* Task instructions
Output the entries word for word. Omit images.

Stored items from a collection
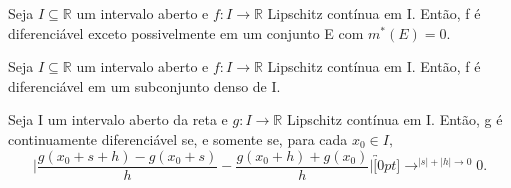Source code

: \documentclass[analysis_notes.tex]{subfiles}
\begin{document}
\begin{crl*}
	Seja \(I\subseteq{\mathbb{R}}\) um intervalo aberto e \(f:I\rightarrow \mathbb{R}\) Lipschitz contínua em I.
	Então, f é diferenciável exceto possivelmente em um conjunto E com \(m^{*}(E) = 0.\)
\end{crl*}
\begin{crl*}
	Seja \(I\subseteq{\mathbb{R}}\) um intervalo aberto e \(f:I\rightarrow \mathbb{R}\) Lipschitz contínua em I. Então, f é diferenciável em um
	subconjunto denso de I.
\end{crl*}
\begin{theorem*}
	Seja I um intervalo aberto da reta e \(g:I\rightarrow \mathbb{R}\) Lipschitz contínua
	em I. Então, g é continuamente diferenciável se, e somente se, para cada \(x_{0}\in I,\)
	\[
		\biggl|\frac{g(x_{0}+s+h)-g(x_{0}+s)}{h}-\frac{g(x_{0}+h)+g(x_{0})}{h}\biggr|\overbracket[0pt]{\longrightarrow}^{|s|+|h|\to 0}0.
	\]
\end{theorem*}
\end{document}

* Response to the exercise
Source code

: \documentclass[analysis_notes.tex]{subfiles}
\begin{document}
\begin{crl*}
	Seja \(I\subseteq{\mathbb{R}}\) um intervalo aberto e \(f:I\rightarrow \mathbb{R}\) Lipschitz contínua em I.
	Então, f é diferenciável exceto possivelmente em um conjunto E com \(m^{*}(E) = 0.\)
\end{crl*}
\begin{crl*}
	Seja \(I\subseteq{\mathbb{R}}\) um intervalo aberto e \(f:I\rightarrow \mathbb{R}\) Lipschitz contínua em I. Então, f é diferenciável em um
	subconjunto denso de I.
\end{crl*}
\begin{theorem*}
	Seja I um intervalo aberto da reta e \(g:I\rightarrow \mathbb{R}\) Lipschitz contínua
	em I. Então, g é continuamente diferenciável se, e somente se, para cada \(x_{0}\in I,\)
	\[
		\biggl|\frac{g(x_{0}+s+h)-g(x_{0}+s)}{h}-\frac{g(x_{0}+h)+g(x_{0})}{h}\biggr|\overbracket[0pt]{\longrightarrow}^{|s|+|h|\to 0}0.
	\]
\end{theorem*}
\end{document}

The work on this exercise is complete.